Stored data entries
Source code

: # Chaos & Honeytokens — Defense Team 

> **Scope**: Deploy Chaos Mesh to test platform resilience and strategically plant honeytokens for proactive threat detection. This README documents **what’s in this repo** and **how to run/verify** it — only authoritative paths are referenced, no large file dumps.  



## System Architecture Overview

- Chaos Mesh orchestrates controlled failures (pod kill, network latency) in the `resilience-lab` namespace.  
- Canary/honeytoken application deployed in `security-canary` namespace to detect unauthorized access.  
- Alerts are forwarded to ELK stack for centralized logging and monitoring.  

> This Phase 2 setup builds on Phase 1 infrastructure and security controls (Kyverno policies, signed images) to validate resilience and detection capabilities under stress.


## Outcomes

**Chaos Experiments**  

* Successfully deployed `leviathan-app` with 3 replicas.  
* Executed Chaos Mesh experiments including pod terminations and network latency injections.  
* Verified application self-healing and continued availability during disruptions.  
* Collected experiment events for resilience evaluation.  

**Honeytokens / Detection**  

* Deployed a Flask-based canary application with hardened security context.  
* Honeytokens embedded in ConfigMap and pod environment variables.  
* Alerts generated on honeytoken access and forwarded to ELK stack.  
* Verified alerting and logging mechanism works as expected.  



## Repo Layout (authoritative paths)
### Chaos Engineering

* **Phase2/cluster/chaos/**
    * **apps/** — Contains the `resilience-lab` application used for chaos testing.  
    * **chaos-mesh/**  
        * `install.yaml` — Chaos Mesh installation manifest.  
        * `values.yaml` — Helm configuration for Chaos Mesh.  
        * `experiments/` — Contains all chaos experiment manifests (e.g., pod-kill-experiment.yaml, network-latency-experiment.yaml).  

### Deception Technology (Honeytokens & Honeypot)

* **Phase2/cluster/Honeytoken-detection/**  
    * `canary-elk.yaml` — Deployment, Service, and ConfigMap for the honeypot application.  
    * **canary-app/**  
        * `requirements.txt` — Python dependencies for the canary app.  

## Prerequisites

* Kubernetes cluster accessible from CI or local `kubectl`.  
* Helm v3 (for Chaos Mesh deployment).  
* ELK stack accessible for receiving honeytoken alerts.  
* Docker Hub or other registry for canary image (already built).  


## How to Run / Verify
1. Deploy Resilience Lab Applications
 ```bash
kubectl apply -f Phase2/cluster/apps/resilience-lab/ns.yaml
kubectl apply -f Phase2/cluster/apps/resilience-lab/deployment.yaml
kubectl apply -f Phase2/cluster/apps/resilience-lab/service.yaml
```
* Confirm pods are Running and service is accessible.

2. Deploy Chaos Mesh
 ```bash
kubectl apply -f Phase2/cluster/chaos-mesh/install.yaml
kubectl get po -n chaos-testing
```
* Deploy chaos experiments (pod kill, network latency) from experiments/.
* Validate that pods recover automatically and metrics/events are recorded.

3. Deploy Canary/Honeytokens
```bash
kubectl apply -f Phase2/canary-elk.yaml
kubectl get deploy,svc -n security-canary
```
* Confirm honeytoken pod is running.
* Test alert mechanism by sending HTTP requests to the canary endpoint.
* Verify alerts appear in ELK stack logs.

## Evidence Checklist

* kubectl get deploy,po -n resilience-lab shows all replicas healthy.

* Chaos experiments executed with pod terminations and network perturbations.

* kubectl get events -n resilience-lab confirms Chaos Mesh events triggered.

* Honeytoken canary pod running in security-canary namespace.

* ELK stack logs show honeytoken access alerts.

▶ [Exercise details]
All entries above must be reproduced without a single change.

▶ [Result for this task]
Source code

: # Chaos & Honeytokens — Defense Team 

> **Scope**: Deploy Chaos Mesh to test platform resilience and strategically plant honeytokens for proactive threat detection. This README documents **what’s in this repo** and **how to run/verify** it — only authoritative paths are referenced, no large file dumps.  



## System Architecture Overview

- Chaos Mesh orchestrates controlled failures (pod kill, network latency) in the `resilience-lab` namespace.  
- Canary/honeytoken application deployed in `security-canary` namespace to detect unauthorized access.  
- Alerts are forwarded to ELK stack for centralized logging and monitoring.  

> This Phase 2 setup builds on Phase 1 infrastructure and security controls (Kyverno policies, signed images) to validate resilience and detection capabilities under stress.


## Outcomes

**Chaos Experiments**  

* Successfully deployed `leviathan-app` with 3 replicas.  
* Executed Chaos Mesh experiments including pod terminations and network latency injections.  
* Verified application self-healing and continued availability during disruptions.  
* Collected experiment events for resilience evaluation.  

**Honeytokens / Detection**  

* Deployed a Flask-based canary application with hardened security context.  
* Honeytokens embedded in ConfigMap and pod environment variables.  
* Alerts generated on honeytoken access and forwarded to ELK stack.  
* Verified alerting and logging mechanism works as expected.  



## Repo Layout (authoritative paths)
### Chaos Engineering

* **Phase2/cluster/chaos/**
    * **apps/** — Contains the `resilience-lab` application used for chaos testing.  
    * **chaos-mesh/**  
        * `install.yaml` — Chaos Mesh installation manifest.  
        * `values.yaml` — Helm configuration for Chaos Mesh.  
        * `experiments/` — Contains all chaos experiment manifests (e.g., pod-kill-experiment.yaml, network-latency-experiment.yaml).  

### Deception Technology (Honeytokens & Honeypot)

* **Phase2/cluster/Honeytoken-detection/**  
    * `canary-elk.yaml` — Deployment, Service, and ConfigMap for the honeypot application.  
    * **canary-app/**  
        * `requirements.txt` — Python dependencies for the canary app.  

## Prerequisites

* Kubernetes cluster accessible from CI or local `kubectl`.  
* Helm v3 (for Chaos Mesh deployment).  
* ELK stack accessible for receiving honeytoken alerts.  
* Docker Hub or other registry for canary image (already built).  


## How to Run / Verify
1. Deploy Resilience Lab Applications
 ```bash
kubectl apply -f Phase2/cluster/apps/resilience-lab/ns.yaml
kubectl apply -f Phase2/cluster/apps/resilience-lab/deployment.yaml
kubectl apply -f Phase2/cluster/apps/resilience-lab/service.yaml
```
* Confirm pods are Running and service is accessible.

2. Deploy Chaos Mesh
 ```bash
kubectl apply -f Phase2/cluster/chaos-mesh/install.yaml
kubectl get po -n chaos-testing
```
* Deploy chaos experiments (pod kill, network latency) from experiments/.
* Validate that pods recover automatically and metrics/events are recorded.

3. Deploy Canary/Honeytokens
```bash
kubectl apply -f Phase2/canary-elk.yaml
kubectl get deploy,svc -n security-canary
```
* Confirm honeytoken pod is running.
* Test alert mechanism by sending HTTP requests to the canary endpoint.
* Verify alerts appear in ELK stack logs.

## Evidence Checklist

* kubectl get deploy,po -n resilience-lab shows all replicas healthy.

* Chaos experiments executed with pod terminations and network perturbations.

* kubectl get events -n resilience-lab confirms Chaos Mesh events triggered.

* Honeytoken canary pod running in security-canary namespace.

* ELK stack logs show honeytoken access alerts.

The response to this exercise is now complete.